The objectives of the class are threefold: (i) discuss the ongoing debates on algorithmic fairness and its
application to data-driven policy, (ii) learn and practice large data collection, manipulation, and main
families of machine learning algorithms, (iii) create your own research design to investigate some original
dataset or existing algorithm and put it to the test in a collective empirical project.

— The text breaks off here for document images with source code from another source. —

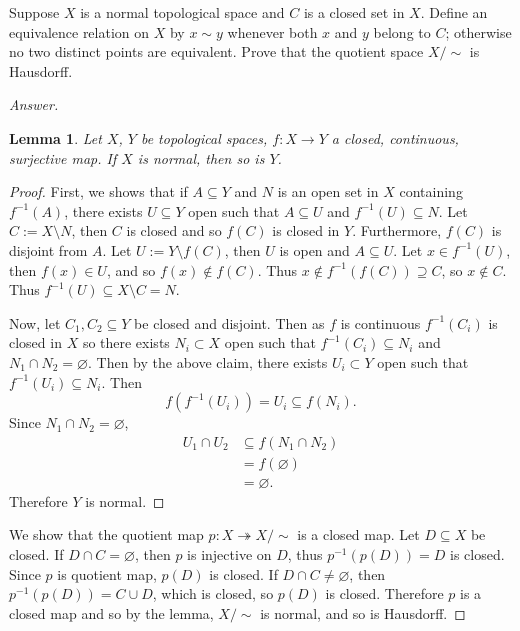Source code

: \documentclass[12pt]{article}
\newcommand\inv[1]{#1^{-1}}
\newcommand\paren[1]{\left( #1 \right)}
\newtheorem{lemma}[theorem]{Lemma}
\theoremstyle{definition}
\begin{document}
Suppose $X$ is a normal topological space and $C$ is a closed set in $X$. Define an equivalence relation on $X$ by $x \sim y$ whenever both $x$ and $y$ belong to $C$; otherwise no two distinct points are equivalent. Prove that the quotient space $X / \sim$ is Hausdorff.
\begin{proof}[Answer]
    \begin{lemma}
        Let $X$, $Y$ be topological spaces, $f : X \to Y$ a closed, continuous, surjective map. If $X$ is normal, then so is $Y$.
    \end{lemma}
    \begin{proof}
        First, we shows that if $A \subseteq Y$ and $N$ is an open set in $X$ containing $\inv{f}(A)$, there exists $U \subseteq Y$ open such that $A \subseteq U$ and $\inv{f}(U) \subseteq N$. Let $C := X \setminus N$, then $C$ is closed and so $f(C)$ is closed in $Y$. Furthermore, $f(C)$ is disjoint from $A$. Let $U := Y \setminus f(C)$, then $U$ is open and $A \subseteq U$. Let $x \in \inv{f}(U)$, then $f(x) \in U$, and so $f(x) \notin f(C)$. Thus $x \notin \inv{f}( f(C) ) \supseteq C$, so $x \notin C$. Thus $\inv{f}(U) \subseteq X \setminus C = N$.
        
        Now, let $C_1 , C_2 \subseteq Y$ be closed and disjoint. Then as $f$ is continuous $\inv{f} \paren{ C_i }$ is closed in $X$ so there exists $N_i \subset X$ open such that $\inv{f} \paren{ C_i } \subseteq N_i$ and $N_1 \cap N_2 = \varnothing$. Then by the above claim, there exists $U_i \subset Y$ open such that $\inv{f} \paren{ U_i } \subseteq N_i$. Then 
        \[
            f \paren{ \inv{f} \paren{ U_i } } = U_i \subseteq f \paren{ N_i }.
        \]
        Since $N_1 \cap N_2 = \varnothing$,
        \begin{align*}
            U_1 \cap U_2 & \subseteq f \paren{ N_1 \cap N_2 } \\
        & = f \paren{ \varnothing } \\
            & = \varnothing.
        \end{align*}
    Therefore $Y$ is normal.
    \end{proof}
    We show that the quotient map $p : X \twoheadrightarrow X/\sim$ is a closed map. Let $D \subseteq X$ be closed. If $D \cap C = \varnothing$, then $p$ is injective on $D$, thus $\inv{p}(p(D)) = D$ is closed. Since $p$ is quotient map, $p(D)$ is closed. If $D \cap C \neq \varnothing$, then $\inv{p}(p(D)) = C \cup D$, which is closed, so $p(D)$ is closed. Therefore $p$ is a closed map and so by the lemma, $X / \sim$ is normal, and so is Hausdorff.
\end{proof}
\end{document}
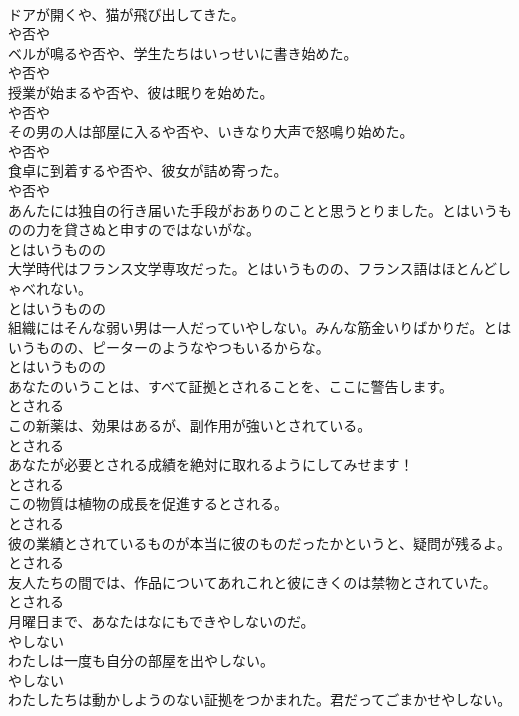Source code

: \documentclass[8pt]{extreport}
\begin{document}
\begin{CJK}{UTF8}{min}
\\	ドアが開くや、猫が飛び出してきた。	
\\	や否や
\\	ベルが鳴るや否や、学生たちはいっせいに書き始めた。	
\\	や否や
\\	授業が始まるや否や、彼は眠りを始めた。	
\\	や否や
\\	その男の人は部屋に入るや否や、いきなり大声で怒鳴り始めた。	
\\	や否や
\\	食卓に到着するや否や、彼女が詰め寄った。	
\\	や否や
\\	あんたには独自の行き届いた手段がおありのことと思うとりました。とはいうものの力を貸さぬと申すのではないがな。	
\\	とはいうものの
\\	大学時代はフランス文学専攻だった。とはいうものの、フランス語はほとんどしゃべれない。	
\\	とはいうものの
\\	組織にはそんな弱い男は一人だっていやしない。みんな筋金いりばかりだ。とはいうものの、ピーターのようなやつもいるからな。	
\\	とはいうものの
\\	あなたのいうことは、すべて証拠とされることを、ここに警告します。	
\\	とされる
\\	この新薬は、効果はあるが、副作用が強いとされている。	
\\	とされる
\\	あなたが必要とされる成績を絶対に取れるようにしてみせます！	
\\	とされる
\\	この物質は植物の成長を促進するとされる。	
\\	とされる
\\	彼の業績とされているものが本当に彼のものだったかというと、疑問が残るよ。	
\\	とされる
\\	友人たちの間では、作品についてあれこれと彼にきくのは禁物とされていた。	
\\	とされる
\\	月曜日まで、あなたはなにもできやしないのだ。	
\\	やしない
\\	わたしは一度も自分の部屋を出やしない。	
\\	やしない
\\	わたしたちは動かしようのない証拠をつかまれた。君だってごまかせやしない。	

\end{CJK}
\end{document}

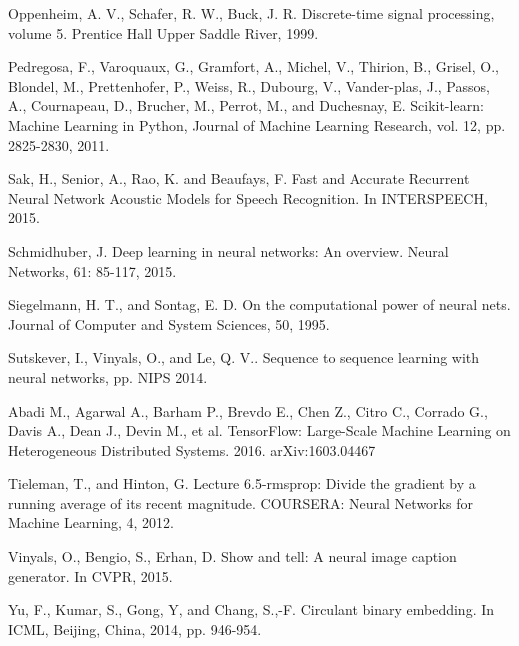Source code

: \documentclass[a4paper,11pt]{article}
\begin{document}
\begin{thebibliography}{1}


 Oppenheim,  A.  V.,  Schafer, R. W.,  Buck,  J. R. Discrete-time signal processing, volume 5.  Prentice Hall Upper Saddle River, 1999.

 Pedregosa, F., Varoquaux, G.,  Gramfort, A.,  Michel, V., Thirion, B., Grisel, O., Blondel, M., Prettenhofer, P.,  Weiss, R., Dubourg, V.,  Vander-plas, J., Passos, A., Cournapeau, D., Brucher, M., Perrot, M., and Duchesnay, E. Scikit-learn: Machine Learning in Python, Journal of Machine Learning Research, vol. 12, pp. 2825-2830, 2011.


 Sak, H., Senior, A., Rao, K. and Beaufays, F. Fast and Accurate Recurrent Neural Network Acoustic Models for Speech Recognition. In INTERSPEECH, 2015.

  Schmidhuber, J. Deep  learning  in  neural  networks:  An  overview. Neural  Networks,  61: 85-117, 2015.


 Siegelmann, H. T., and Sontag, E. D.  On
the  computational  power  of  neural  nets.
Journal of Computer and System Sciences, 50, 1995.




 Sutskever, I., Vinyals, O., and Le, Q. V.. Sequence to sequence learning with neural networks, pp. NIPS 2014.


  Abadi M., Agarwal A., Barham P., Brevdo E., Chen Z., Citro C., Corrado G., Davis A., Dean J., Devin M., et al. TensorFlow: Large-Scale Machine Learning on Heterogeneous Distributed Systems. 2016. arXiv:1603.04467



 Tieleman, T., and Hinton, G.   Lecture 6.5-rmsprop:  Divide the gradient by a running average of its recent magnitude. COURSERA: Neural Networks for Machine Learning, 4, 2012.


 Vinyals, O., Bengio, S., Erhan, D. Show and tell: A neural image caption generator. In CVPR, 2015.




 Yu, F.,  Kumar, S., Gong, Y, and Chang, S.,-F.  Circulant binary embedding. In ICML, Beijing, China, 2014, pp. 946-954.


\end{thebibliography}
\end{document}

Célia NOURI,Jean-Philippe COINTET
Cours magistral seul
English
- In Class Presence: 2 hours a week / 24 hours a semester
- Online learning activities: 20 minutes a week / 4 hours a semester
- Reading and Preparation for Class: 45 minutes a week / 18 hours a semester
- Research and Preparation for Group Work: 2 hours a week / 24 hours a semester
- Research and Writing for Individual Assessment: 20 minutes a week / 4 hours per semester
Empirical explorations of real-world cases are central in this class. For these hands-on sessions, basic Python coding
skills are required: defining a function, importing an external library (we will use pandas extensively), list and
dictionary manipulation.
Spring 2024-2025
There will be two main assessments during the semester. The most important one (2/3 of the grade) is a
collective project for which students are required to identify/generate a dataset online, design an
experimental plan to analyze its inherent biases, and finally visualize and reflect upon the systematic
discriminations embedded in the dataset. The final delivery will take the form of a website. An individual
take-home paper will also be graded. Active participation during the class can also be rewarded with an
extra point.
The pedagogical format is strongly oriented toward a workshop-style class. Typically, the class will start
with a discussion of the reading, followed by a short lecture on the concepts of the session before the
class turns into applied mode, wherein students will practice data coding by themselves.
O'neil, C. (2016). Weapons of math destruction: How big data increases inequality and threatens democracy. Broadway Books.
Garg N, Schiebinger L, Jurafsky D, Zou J. Word embeddings quantify 100 years of gender and ethnic stereotypes. Proceedings of the National Academy of Sciences. 2018 Apr 17;115(16):E3635-44.